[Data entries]
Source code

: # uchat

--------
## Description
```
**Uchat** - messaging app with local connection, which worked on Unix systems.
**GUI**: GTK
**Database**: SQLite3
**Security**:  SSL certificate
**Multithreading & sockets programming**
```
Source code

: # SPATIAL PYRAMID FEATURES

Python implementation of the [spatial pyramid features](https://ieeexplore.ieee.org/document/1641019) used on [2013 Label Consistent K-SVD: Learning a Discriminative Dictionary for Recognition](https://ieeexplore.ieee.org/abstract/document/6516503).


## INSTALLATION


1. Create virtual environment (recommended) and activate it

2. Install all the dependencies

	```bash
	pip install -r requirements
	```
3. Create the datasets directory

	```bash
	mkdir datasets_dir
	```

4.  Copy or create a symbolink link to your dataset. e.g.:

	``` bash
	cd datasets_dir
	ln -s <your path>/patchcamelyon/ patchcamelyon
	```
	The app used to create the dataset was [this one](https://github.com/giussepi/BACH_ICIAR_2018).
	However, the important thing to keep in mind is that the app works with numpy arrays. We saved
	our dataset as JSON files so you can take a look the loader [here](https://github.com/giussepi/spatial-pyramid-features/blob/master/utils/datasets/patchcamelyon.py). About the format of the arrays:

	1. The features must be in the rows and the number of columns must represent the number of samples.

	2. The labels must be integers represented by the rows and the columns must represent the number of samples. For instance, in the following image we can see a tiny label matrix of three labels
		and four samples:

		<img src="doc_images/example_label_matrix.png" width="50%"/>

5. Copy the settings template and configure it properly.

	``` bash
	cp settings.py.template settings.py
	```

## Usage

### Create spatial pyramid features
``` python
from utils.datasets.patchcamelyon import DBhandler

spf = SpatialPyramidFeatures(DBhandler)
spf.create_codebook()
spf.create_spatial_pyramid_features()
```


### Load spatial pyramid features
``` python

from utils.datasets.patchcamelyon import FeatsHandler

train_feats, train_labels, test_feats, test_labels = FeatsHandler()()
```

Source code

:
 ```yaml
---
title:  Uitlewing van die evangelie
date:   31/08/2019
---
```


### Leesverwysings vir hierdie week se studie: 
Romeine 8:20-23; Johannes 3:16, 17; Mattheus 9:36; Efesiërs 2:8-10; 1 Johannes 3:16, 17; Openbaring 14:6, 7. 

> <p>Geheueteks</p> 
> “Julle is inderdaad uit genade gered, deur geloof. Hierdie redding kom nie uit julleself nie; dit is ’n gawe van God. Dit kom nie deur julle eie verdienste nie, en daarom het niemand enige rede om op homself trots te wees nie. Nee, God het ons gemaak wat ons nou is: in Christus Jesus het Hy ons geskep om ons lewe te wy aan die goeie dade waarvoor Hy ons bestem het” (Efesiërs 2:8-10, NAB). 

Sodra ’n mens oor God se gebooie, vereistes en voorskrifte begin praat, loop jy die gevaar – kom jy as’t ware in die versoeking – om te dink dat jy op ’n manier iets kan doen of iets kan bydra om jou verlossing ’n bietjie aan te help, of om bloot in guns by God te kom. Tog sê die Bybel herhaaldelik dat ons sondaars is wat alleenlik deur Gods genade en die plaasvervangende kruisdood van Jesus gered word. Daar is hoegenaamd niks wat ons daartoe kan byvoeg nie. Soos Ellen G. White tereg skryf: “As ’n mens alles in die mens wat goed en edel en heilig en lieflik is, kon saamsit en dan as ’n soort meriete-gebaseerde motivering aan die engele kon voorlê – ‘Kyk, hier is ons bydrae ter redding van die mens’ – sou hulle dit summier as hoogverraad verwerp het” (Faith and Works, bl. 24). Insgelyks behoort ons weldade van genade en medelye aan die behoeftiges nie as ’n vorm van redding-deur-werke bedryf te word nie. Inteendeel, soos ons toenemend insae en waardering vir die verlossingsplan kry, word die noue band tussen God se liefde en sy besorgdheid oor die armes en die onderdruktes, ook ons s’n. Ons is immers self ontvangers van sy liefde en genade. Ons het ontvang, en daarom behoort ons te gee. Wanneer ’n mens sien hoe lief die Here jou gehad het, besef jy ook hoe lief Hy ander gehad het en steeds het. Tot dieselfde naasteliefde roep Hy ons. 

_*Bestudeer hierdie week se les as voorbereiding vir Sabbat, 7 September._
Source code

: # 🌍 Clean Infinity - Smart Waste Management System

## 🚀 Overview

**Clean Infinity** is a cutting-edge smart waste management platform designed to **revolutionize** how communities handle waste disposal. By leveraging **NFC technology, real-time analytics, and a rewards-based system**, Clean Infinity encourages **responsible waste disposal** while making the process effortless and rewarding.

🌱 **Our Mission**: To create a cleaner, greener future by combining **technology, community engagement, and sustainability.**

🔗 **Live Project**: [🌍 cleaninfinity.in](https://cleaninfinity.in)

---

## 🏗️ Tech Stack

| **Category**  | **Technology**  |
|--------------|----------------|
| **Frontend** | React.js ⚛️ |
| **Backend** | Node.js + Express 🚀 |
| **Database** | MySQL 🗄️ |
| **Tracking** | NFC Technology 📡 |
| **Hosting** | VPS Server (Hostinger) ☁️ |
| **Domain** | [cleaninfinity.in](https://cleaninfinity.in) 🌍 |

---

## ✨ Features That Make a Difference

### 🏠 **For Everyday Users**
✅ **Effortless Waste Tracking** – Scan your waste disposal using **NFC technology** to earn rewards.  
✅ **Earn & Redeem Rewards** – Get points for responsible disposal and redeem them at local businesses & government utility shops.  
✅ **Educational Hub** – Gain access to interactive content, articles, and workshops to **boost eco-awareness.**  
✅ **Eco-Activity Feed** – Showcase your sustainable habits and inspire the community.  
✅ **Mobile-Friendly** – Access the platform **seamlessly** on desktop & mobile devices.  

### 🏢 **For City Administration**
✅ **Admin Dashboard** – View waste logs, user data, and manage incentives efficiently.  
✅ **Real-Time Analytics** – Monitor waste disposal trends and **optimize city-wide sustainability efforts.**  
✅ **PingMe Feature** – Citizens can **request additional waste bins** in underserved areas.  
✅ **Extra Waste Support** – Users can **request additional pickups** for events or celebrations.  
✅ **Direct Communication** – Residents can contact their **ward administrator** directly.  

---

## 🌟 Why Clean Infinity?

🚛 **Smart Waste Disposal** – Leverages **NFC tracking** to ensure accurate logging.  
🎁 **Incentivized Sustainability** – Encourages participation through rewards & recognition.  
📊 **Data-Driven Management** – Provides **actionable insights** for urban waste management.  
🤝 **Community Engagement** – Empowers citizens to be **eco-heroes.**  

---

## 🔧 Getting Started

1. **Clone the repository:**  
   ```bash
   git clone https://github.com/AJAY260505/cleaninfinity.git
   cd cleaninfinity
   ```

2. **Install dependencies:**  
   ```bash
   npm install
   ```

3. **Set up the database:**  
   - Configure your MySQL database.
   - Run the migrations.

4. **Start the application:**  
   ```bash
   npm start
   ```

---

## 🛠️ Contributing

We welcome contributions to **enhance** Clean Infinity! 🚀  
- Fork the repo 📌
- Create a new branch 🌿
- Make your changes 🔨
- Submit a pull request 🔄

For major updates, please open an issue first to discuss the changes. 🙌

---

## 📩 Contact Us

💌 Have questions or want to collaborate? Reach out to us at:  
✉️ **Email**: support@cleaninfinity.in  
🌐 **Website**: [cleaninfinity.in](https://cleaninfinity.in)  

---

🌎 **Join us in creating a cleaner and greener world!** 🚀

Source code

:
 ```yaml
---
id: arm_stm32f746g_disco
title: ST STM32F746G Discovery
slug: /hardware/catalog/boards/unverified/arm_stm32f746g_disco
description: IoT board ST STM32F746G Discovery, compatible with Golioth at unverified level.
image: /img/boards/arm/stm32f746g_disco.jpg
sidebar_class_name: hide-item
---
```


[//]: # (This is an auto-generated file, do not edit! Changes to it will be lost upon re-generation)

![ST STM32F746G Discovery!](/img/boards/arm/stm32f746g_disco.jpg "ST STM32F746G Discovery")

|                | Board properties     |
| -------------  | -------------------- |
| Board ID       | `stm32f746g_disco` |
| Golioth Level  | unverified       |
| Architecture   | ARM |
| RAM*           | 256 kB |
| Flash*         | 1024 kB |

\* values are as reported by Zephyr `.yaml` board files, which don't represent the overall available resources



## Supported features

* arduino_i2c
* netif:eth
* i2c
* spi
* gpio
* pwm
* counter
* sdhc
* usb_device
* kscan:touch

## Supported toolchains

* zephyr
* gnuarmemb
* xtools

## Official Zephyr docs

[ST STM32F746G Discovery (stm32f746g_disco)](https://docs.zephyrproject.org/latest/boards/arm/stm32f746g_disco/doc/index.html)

▸ **WHAT IS REQUIRED**
Among the records above, extract exactly the lines from the line with "React.js ⚛️ |" to the line with "## ✨ Features That Make a Difference", both lines included, and leave out the rest.

▸ **ANSWER**
| **Frontend** | React.js ⚛️ |
| **Backend** | Node.js + Express 🚀 |
| **Database** | MySQL 🗄️ |
| **Tracking** | NFC Technology 📡 |
| **Hosting** | VPS Server (Hostinger) ☁️ |
| **Domain** | [cleaninfinity.in](https://cleaninfinity.in) 🌍 |

---

## ✨ Features That Make a Difference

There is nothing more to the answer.